Flag: flag{phryganistria chinensis}

Fun fact: The hint given was a video of a stick bug, and the flag, phryganistria chinensis, is the scientific name of stick bug.

IAISC (Common)

Cipher Text:  &,!';!s#)q3v)xyqrsr0,xwu=

Using an online decoder, I managed to solve the cryptographic message. It was encoded using the ASCII Shift cipher (quite epic, considering the title of the challenge is also an anagram of ASCII).



Look at the file :)

We are given the following file for this challenge - question.txt

Here's a look at the file:

p: 13096400414421552156969028937353174744908047161155295408964887163262826826036521470217012894200517287339110399380688376522626855275687133288684619779082547

q: 12840054857178763772230365613402198055084749343413307404027010001945719437978924658864009419366334955476170242725335489155132647907960715147801905246920609

e: 65537

ct: 32305409026163713222859212354020077015304928685327842744369445191616303537762118069639355953458045773045005993195097944549512923751703719047488817344339599720835627540521189095721269570852022720021666021201899667129233207585472537514546031754665930962489472140040978466147507216004529382189503453518588974947

This is really simple. Hope you can solve it.

Using the textbook method to solve for RSA, we can solve the challenge using the following script:

from Crypto.Util.number import *





n = p * q

phi = (p-1) * (q-1)

d = inverse(e, phi)

m = pow(ct, d, n)


Decoding the hex in Cyberchef, we get the flag.

Flag: flag{hellothisisthersaanswer}

My first RSA solve!

CRT0-Q1 (Common)

Ciphertext: l4butzb9`b`oJ`fmef4O

We are given a Java file for this challenge -

Looking at the file, there are 2 functions which encrypts the flag.

The first function, apjubh, was easy to understand. The function basically reverses the string.

The second function, encr, however, was a little trickier. It is basically a ROT-cipher, but using the Math.Random() function call, it limits the shift to a ROT-1 to ROT-6 method.

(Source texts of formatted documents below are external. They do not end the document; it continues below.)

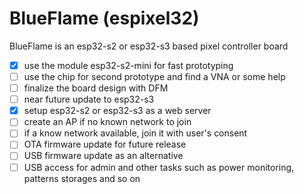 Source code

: # BlueFlame (espixel32)
BlueFlame is an esp32-s2 or esp32-s3 based pixel controller board

- [x] use the module esp32-s2-mini for fast prototyping
- [ ] use the chip for second prototype and find a VNA or some help
- [ ] finalize the board design with DFM
- [ ] near future update to esp32-s3
- [x] setup esp32-s2 or esp32-s3 as a web server
- [ ] create an AP if no known network to join
- [ ] if a know network available, join it with user's consent
- [ ] OTA firmware update for future release
- [ ] USB firmware update as an alternative
- [ ] USB access for admin and other tasks such as power monitoring, patterns storages and so on
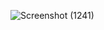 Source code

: ![Screenshot (1241)](https://user-images.githubusercontent.com/83947709/221339076-7f87d345-b38d-4b6b-bd39-5452f7a96284.png)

With this knowledge, and writing the possible permutations out by hand, I managed to decrypt the flag.

Flag: flag{N3edle_In_a_8aysta3k}

CRT1-Q2 (Rare)

Given the output find the input (in flag format)

Output: 74CEE12EB1C1A00FF30FD37B74EF2477B37C957D

We are given another Java file for this challenge -

Taking a look at the file, there are 3 functions used to encrypt the flag.

The first function, retArry, basically places all the letters from the string input into a 2D-array sequentially.

The second function, enYBlock, iterates through the 2D-array by the number of rows of the array (in a stride-X pattern, where X in the 2D-array is denoted by arr[X][Y]) passed into the function, before it returns the corresponding string.

The last function, enXBlock, reverses the string input that is passed into the function.

Using this, I managed to decrypt the flag.

Flag: flag{D747F01E732B00BE5BF73AEC97E3F124C74DFC17}

(Many thanks to SMU CS102 module for teaching me the foundations of Java that is required to solve this challenge!)